TASK ITEM: What you give back should be exactly the opening lines of the data, ending with the line that contains "- Переменные исчезают" and including it.

INPUT MATERIAL:
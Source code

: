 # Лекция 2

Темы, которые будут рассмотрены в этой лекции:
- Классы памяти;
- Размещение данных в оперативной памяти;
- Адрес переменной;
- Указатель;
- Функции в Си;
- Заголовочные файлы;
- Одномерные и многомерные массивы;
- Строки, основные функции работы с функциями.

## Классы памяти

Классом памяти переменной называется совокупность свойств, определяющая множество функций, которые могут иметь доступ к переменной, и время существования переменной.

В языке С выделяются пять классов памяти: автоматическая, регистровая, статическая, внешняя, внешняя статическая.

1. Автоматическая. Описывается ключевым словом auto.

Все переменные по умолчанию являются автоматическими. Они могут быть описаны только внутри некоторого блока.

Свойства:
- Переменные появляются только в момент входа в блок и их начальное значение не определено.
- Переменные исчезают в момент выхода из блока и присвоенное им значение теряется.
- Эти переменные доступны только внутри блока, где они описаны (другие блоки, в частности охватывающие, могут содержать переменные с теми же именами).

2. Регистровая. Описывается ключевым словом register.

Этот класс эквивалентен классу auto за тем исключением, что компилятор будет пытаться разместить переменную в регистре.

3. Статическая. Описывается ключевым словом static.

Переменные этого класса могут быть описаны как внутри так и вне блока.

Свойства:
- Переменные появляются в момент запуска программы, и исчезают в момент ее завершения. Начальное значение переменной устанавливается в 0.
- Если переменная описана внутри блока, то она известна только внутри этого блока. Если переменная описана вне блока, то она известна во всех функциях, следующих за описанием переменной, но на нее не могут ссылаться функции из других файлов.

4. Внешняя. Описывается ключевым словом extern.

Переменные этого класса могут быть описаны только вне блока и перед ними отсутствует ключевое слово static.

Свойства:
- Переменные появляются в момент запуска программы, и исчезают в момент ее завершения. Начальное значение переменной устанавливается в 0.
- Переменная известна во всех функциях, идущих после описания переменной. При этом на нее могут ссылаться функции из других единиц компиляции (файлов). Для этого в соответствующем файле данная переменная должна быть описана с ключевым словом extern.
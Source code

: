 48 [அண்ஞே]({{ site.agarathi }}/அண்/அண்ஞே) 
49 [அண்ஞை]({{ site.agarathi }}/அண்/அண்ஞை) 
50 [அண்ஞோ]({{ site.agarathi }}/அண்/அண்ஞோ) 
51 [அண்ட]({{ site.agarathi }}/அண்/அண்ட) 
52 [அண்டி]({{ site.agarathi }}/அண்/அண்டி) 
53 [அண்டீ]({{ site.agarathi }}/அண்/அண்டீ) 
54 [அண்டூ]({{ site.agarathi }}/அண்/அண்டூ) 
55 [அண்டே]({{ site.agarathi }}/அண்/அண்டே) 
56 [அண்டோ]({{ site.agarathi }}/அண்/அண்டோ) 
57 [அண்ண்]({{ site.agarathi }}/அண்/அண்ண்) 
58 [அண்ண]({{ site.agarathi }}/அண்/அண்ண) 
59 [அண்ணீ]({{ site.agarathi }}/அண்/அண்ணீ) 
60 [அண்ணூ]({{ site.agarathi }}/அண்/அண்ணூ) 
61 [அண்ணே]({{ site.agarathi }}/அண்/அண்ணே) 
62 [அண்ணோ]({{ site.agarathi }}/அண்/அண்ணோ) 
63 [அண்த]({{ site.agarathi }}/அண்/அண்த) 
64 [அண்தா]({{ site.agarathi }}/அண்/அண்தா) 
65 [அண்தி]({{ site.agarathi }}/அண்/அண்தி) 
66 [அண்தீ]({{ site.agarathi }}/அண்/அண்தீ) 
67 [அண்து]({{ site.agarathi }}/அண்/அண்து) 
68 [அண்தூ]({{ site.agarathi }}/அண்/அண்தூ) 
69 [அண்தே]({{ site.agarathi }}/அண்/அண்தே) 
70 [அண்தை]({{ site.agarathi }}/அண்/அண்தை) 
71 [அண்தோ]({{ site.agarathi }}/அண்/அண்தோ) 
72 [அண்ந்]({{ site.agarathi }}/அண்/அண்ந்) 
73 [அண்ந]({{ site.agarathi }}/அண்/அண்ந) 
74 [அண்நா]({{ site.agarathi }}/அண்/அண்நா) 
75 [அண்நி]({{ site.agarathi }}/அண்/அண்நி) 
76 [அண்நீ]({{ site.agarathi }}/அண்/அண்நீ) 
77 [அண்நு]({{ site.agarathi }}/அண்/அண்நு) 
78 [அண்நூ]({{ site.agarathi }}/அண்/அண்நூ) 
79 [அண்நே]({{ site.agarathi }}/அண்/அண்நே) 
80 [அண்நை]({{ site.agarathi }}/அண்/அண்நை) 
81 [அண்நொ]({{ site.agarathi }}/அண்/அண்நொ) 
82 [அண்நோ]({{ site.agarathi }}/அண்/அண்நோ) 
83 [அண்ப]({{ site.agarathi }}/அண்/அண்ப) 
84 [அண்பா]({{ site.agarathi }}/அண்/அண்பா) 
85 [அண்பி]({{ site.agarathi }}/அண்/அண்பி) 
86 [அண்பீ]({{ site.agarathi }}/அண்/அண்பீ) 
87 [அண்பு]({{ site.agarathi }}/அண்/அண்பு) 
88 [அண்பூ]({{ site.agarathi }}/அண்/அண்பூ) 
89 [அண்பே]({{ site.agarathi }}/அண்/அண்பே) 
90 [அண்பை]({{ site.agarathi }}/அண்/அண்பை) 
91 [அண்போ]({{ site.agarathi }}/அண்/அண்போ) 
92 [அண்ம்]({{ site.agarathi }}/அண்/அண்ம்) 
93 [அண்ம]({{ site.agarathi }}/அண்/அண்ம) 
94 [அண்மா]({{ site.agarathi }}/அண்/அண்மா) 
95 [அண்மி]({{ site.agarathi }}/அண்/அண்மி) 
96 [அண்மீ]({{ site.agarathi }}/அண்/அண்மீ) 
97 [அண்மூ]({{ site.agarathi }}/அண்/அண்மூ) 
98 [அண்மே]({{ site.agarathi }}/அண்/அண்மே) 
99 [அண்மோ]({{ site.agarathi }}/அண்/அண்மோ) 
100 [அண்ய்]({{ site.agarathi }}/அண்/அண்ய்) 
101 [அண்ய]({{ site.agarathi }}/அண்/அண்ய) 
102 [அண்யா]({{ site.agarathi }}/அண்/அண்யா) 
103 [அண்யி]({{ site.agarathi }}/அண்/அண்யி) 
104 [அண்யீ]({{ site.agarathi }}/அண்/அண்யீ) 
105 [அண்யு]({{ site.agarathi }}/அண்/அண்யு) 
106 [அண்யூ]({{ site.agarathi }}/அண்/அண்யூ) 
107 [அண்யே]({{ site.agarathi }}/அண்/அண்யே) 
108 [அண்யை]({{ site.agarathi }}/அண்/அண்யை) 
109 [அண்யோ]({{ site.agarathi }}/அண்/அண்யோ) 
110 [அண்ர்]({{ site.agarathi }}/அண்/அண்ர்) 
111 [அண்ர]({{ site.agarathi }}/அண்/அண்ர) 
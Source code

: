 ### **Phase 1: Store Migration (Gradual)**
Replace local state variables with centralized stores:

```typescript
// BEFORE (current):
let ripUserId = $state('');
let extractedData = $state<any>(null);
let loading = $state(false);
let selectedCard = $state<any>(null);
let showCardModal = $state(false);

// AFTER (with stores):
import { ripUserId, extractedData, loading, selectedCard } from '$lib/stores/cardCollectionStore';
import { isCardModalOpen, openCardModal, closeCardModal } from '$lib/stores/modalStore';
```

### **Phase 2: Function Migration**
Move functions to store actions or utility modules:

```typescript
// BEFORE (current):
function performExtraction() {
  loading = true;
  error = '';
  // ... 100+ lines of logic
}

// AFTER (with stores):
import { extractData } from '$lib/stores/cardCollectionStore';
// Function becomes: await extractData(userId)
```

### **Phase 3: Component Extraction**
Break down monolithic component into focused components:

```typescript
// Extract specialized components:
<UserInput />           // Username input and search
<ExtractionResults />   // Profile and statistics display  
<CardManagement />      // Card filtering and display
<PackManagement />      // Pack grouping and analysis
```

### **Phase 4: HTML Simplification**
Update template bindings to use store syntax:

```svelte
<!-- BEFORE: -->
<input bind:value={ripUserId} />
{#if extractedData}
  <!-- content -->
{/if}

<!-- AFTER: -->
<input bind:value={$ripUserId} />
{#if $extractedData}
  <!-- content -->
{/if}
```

WRITTEN RESPONSE:
Source code

: # Лекция 2

Темы, которые будут рассмотрены в этой лекции:
- Классы памяти;
- Размещение данных в оперативной памяти;
- Адрес переменной;
- Указатель;
- Функции в Си;
- Заголовочные файлы;
- Одномерные и многомерные массивы;
- Строки, основные функции работы с функциями.

## Классы памяти

Классом памяти переменной называется совокупность свойств, определяющая множество функций, которые могут иметь доступ к переменной, и время существования переменной.

В языке С выделяются пять классов памяти: автоматическая, регистровая, статическая, внешняя, внешняя статическая.

1. Автоматическая. Описывается ключевым словом auto.

Все переменные по умолчанию являются автоматическими. Они могут быть описаны только внутри некоторого блока.

Свойства:
- Переменные появляются только в момент входа в блок и их начальное значение не определено.
- Переменные исчезают в момент выхода из блока и присвоенное им значение теряется.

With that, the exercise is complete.